Dr. Wooten's principal research interests focus on the treatment of Parkinson's disease and other movement disorders. In addition, Dr. Wooten and colleagues in the Movement Disorders Program are utilizing an extensive clinical database to address prospectively several issues that are relevant to the pathogenesis of Parkinson's disease. The Movement Disorders Program also participates in numerous multicenter clinical trials of potential new drugs to treat Parkinson's disease.

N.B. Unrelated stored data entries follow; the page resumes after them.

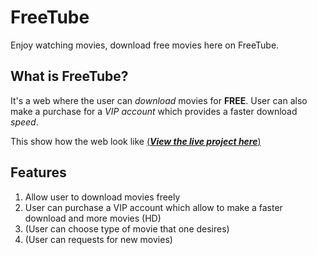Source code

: # FreeTube
Enjoy watching movies, download free movies here on FreeTube.

## What is FreeTube?
It's a web where the user can *download* movies for **FREE**.
User can also make a purchase for a *VIP account* which provides a faster download *speed*.

This show how the web look like
[(__*View the live project here*__)](https://www.figma.com/file/CsaAOkX9YucLirUNzRyPgl/Milestone-project-1-(FreeTube)?node-id=0%3A1)

## Features

1. Allow user to download movies freely
1. User can purchase a VIP account which allow to make a faster download and more movies (HD)
1. (User can choose type of movie that one desires)
1. (User can requests for new movies)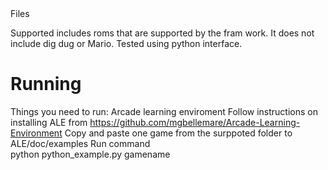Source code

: <snippet>
<content><![CDATA[
# ${1:Senior Project}

# Files

  Supported includes roms that are supported by the fram work. It does not include dig dug or Mario.
Tested using python interface.

  

# Running
  Things you need to run: Arcade learning enviroment
  Follow instructions on installing ALE from https://github.com/mgbellemare/Arcade-Learning-Environment
  Copy and paste one game from the surppoted folder to ALE/doc/examples
  Run command   
        python python_example.py gamename

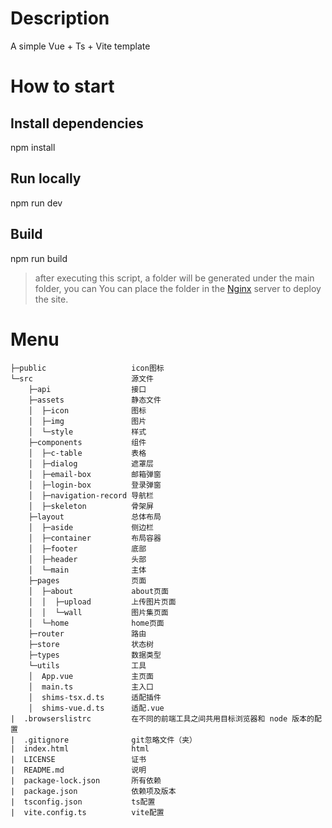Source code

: # Description

A simple Vue + Ts + Vite template

# How to start

## Install dependencies

npm install

## Run locally

npm run dev

## Build

npm run build

> after executing this script, a folder will be generated under the main folder, you can You can place the folder in the [Nginx](http://nginx.org/en/download.html) server to deploy the site.

# Menu

    ├─public                   icon图标
    └─src                      源文件
        ├─api                  接口
        ├─assets               静态文件
        │  ├─icon              图标
        │  ├─img               图片
        │  └─style             样式
        ├─components           组件
        │  ├─c-table           表格
        │  ├─dialog            遮罩层
        │  ├─email-box         邮箱弹窗
        │  ├─login-box         登录弹窗
        │  ├─navigation-record 导航栏
        │  ├─skeleton          骨架屏
        ├─layout               总体布局
        │  ├─aside             侧边栏
        │  ├─container         布局容器
        │  ├─footer            底部
        │  ├─header            头部
        │  └─main              主体
        ├─pages                页面
        │  ├─about             about页面
        │  │  ├─upload         上传图片页面
        │  │  └─wall           图片集页面
        │  └─home              home页面
        ├─router               路由
        ├─store                状态树
        ├─types                数据类型
        └─utils                工具
        │  App.vue             主页面
        │  main.ts             主入口
        │  shims-tsx.d.ts      适配插件
        │  shims-vue.d.ts      适配.vue
    |  .browserslistrc         在不同的前端工具之间共用目标浏览器和 node 版本的配置
    |  .gitignore              git忽略文件（夹）
    |  index.html              html
    |  LICENSE                 证书
    |  README.md               说明
    |  package-lock.json       所有依赖
    |  package.json            依赖项及版本
    |  tsconfig.json           ts配置
    |  vite.config.ts          vite配置
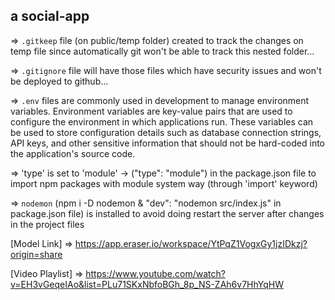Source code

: ## a social-app

=> `.gitkeep` file (on public/temp folder) created to track the changes on temp file since automatically git won't be able to track this nested folder...

=> `.gitignore` file will have those files which have security issues and won't be deployed to github...

=> `.env` files are commonly used in development to manage environment variables. Environment variables are key-value pairs that are used to configure the environment in which applications run. These variables can be used to store configuration details such as database connection strings, API keys, and other sensitive information that should not be hard-coded into the application's source code.

=> 'type' is set to 'module' -> ("type": "module") in the package.json file to import npm packages with module system way (through 'import' keyword)

=> `nodemon` (npm i -D nodemon & "dev": "nodemon src/index.js" in package.json file) is installed to avoid doing restart the server after changes in the project files

[Model Link] => https://app.eraser.io/workspace/YtPqZ1VogxGy1jzIDkzj?origin=share

[Video Playlist] => https://www.youtube.com/watch?v=EH3vGeqeIAo&list=PLu71SKxNbfoBGh_8p_NS-ZAh6v7HhYqHW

Dr. Worrall's research focuses on genetic and inflammatory issues in cerebrovascular disease approaching from several angles. He is currently funded by the NIH-NINDS and NHGRI to investigate genetic risk and pharmacogenomic factors in ischemic stroke. Dr. Worrall also conducts prospective stroke genetics clinical trials at the University of Virginia as a part of multicentered studies investigating intracerebral hemorrhage, venous sinus thrombosis, cervical artery dissection, and intracranial aneurysms. He is a founding member of the International Stroke Genetics Consortium currently developing an effort to conduct a large-scale genome-wide scan in ischemic stroke and pursue next generation genomics. He is a non-resident faculty member of the Center for Public Health Genomics. He also works with other members of the UVA stroke group in ongoing clinical trials.